Saved data entries
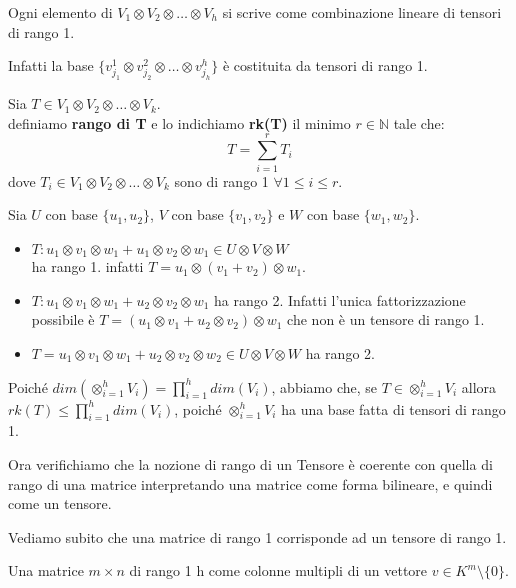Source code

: \documentclass[../main.tex]{subfiles}
\begin{document}
Ogni elemento di $V_1 \otimes V_2 \otimes \ldots \otimes V_h$ si scrive come combinazione lineare di tensori di rango 1.

Infatti la base $\{v_{j_1}^1 \otimes v_{j_2}^2 \otimes \ldots \otimes v_{j_h}^h\}$ è costituita da tensori di rango 1.
\begin{definition}
    Sia $T \in V_1 \otimes V_2 \otimes \ldots \otimes V_k$.\\
    definiamo \textbf{rango di T} e lo indichiamo \textbf{rk(T)} il minimo $r \in \mathbb{N}$ tale che:
    \begin{equation*}
        T = \sum_{i=1}^{r}T_i
    \end{equation*}
    dove $T_i \in V_1 \otimes V_2 \otimes \ldots \otimes V_k$ sono di rango 1 $\forall 1 \leq i \leq r$.
\end{definition}

\begin{example}
    Sia $U$ con base $\{u_1, u_2\}$, $V$ con base $\{v_1, v_2\}$ e $W$ con base $\{w_1, w_2\}$.
    \begin{itemize}
        \item $T: u_1 \otimes v_1 \otimes w_1 + u_1 \otimes v_2 \otimes w_1  \in U \otimes V  \otimes W$\\
              ha rango 1. infatti $T = u_1 \otimes (v_1 + v_2 )\otimes w_1$.
        \item $T: u_1 \otimes v_1 \otimes w_1 + u_2 \otimes v_2 \otimes w_1$ ha rango 2.
              Infatti l'unica fattorizzazione possibile è $T = (u_1 \otimes v_1  + u_2 \otimes v_2) \otimes w_1$ che non è un tensore di rango 1.
        \item $T = u_1 \otimes v_1 \otimes w_1 + u_2 \otimes v_2 \otimes w_2 \in U \otimes V \otimes W $ ha rango 2.
    \end{itemize}
\end{example}

Poiché $dim(\otimes_{i=1}^{h} V_i) = \prod_{i=1}^{h} dim(V_i)$, abbiamo che, se $T \in \otimes_{i=1}^{h} V_i$ allora $rk(T) \leq \prod_{i=1}^{h} dim(V_i)$, poiché $\otimes_{i=1}^{h} V_i$ ha una base fatta di tensori di rango 1.

Ora verifichiamo che la nozione di rango di un Tensore è coerente con quella di rango di una matrice interpretando una matrice come forma bilineare, e quindi come un tensore.

Vediamo subito che una matrice di rango 1 corrisponde ad un tensore di rango 1.

Una matrice $m \times n$ di rango 1 h come colonne multipli di un vettore $v \in K^m \setminus \{0\}$.
\end{document}
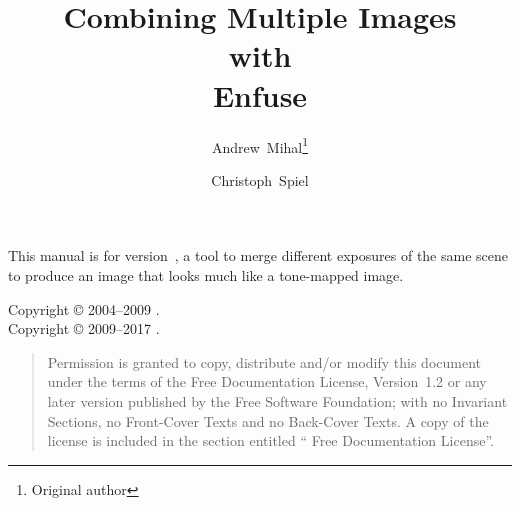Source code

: 

\begin{titlepage}
  \renewcommand{\thefootnote}{\fnsymbol{footnote}}

  \author{Andrew~Mihal\footnote{Original author} \and Christoph~Spiel}

  \title{Combining Multiple Images\\ with\\ Enfuse }

  \date{}

  \maketitle
\end{titlepage}


\vspace*{\fill}
\ifhevea
  \relax
\else
  \begin{center}\end{center}
\fi

\label{sec:abstract}\noindent
This manual is for \App{} version~, a tool to merge different exposures of the
same scene to produce an image that looks much like a tone-mapped image.

\vspace*{\fill}

\begin{flushleft}
  Copyright \copyright{} 2004--2009 . \\
  Copyright \copyright{} 2009--2017 .
\end{flushleft}

\begin{quotation}
  \noindent Permission is granted to copy, distribute and/or modify this document under the
  terms of the  Free Documentation License, Version~1.2 or any later version
  published by the Free Software Foundation; with no Invariant Sections, no Front-Cover Texts
  and no Back-Cover Texts.  A copy of the license is included in the section entitled
  `` Free Documentation License''.
\end{quotation}

\cleardoublepage{}


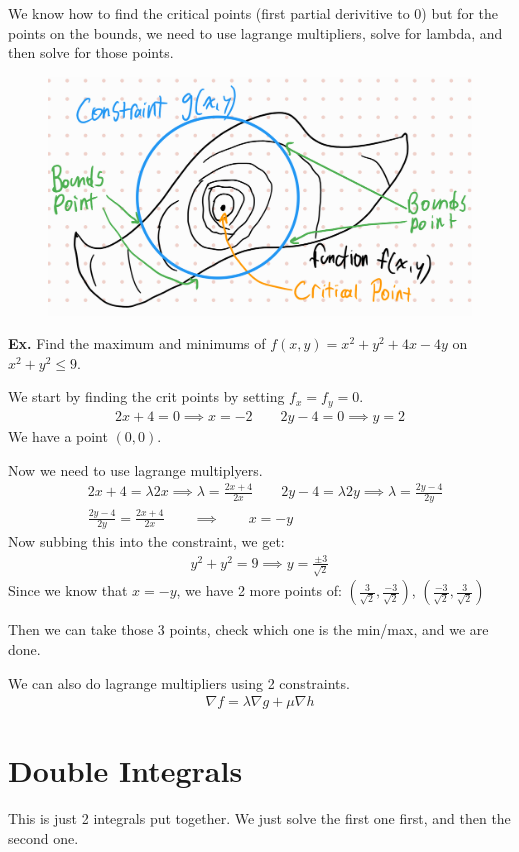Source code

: \documentclass[12pt,letterpaper]{article} \usepackage{amsmath} \usepackage{graphicx} \usepackage[margin=1in]{geometry} \usepackage{longtable}  \usepackage{amssymb}
\begin{document}
	We know how to find the critical points (first partial derivitive to 0) but for the points on the bounds, we need to use lagrange multipliers, solve for lambda, and then solve for those points. 
	\begin{figure}[H]
		\centering
		\includegraphics[width=0.5\linewidth]{lagrange.png}
	\end{figure}

	\begin{mdframed}[]
		\textbf{Ex. } Find the maximum and minimums of $f(x,y) = x^2+y^2 +4x-4y$ on $x^2+y^2\le 9$.
		
		We start by finding the crit points by setting $f_x=f_y=0$.
		\begin{align*}
			2x+4=0 \implies x=-2 \qquad 2y-4 = 0 \implies y=2
		\end{align*}
		We have a point $(0,0)$.
		
		Now we need to use lagrange multiplyers. 
		\begin{align*}
			& 2x+4 = \lambda 2x \implies \lambda = \frac{2x+4}{2x} \qquad 2y-4 = \lambda 2y \implies \lambda = \frac{2y-4}{2y}\\
			& \frac{2y-4}{2y} = \frac{2x+4}{2x} \qquad \implies \qquad x=-y
		\end{align*}
		Now subbing this into the constraint, we get:
		\begin{align*}
			y^2 + y^2 = 9 \implies y=\frac{\pm 3}{\sqrt{2}}
		\end{align*}
		Since we know that $x=-y$, we have 2 more points of: $\left(\frac{3}{\sqrt{2}},\frac{-3}{\sqrt{2}}\right)$, $\left(\frac{-3}{\sqrt{2}},\frac{3}{\sqrt{2}}\right)$
		
		Then we can take those 3 points, check which one is the min/max, and we are done.
	\end{mdframed}

	We can also do lagrange multipliers using 2 constraints.
	\begin{align*}
		\nabla f = \lambda \nabla g + \mu \nabla h
	\end{align*}
	
	\section{Double Integrals}
	This is just 2 integrals put together. We just solve the first one first, and then the second one. 
	
\end{document}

* **What you have to do**
Scan the data above and state how many of its lines contain the string "noindent", with no other content.

* **Exercise solution**
2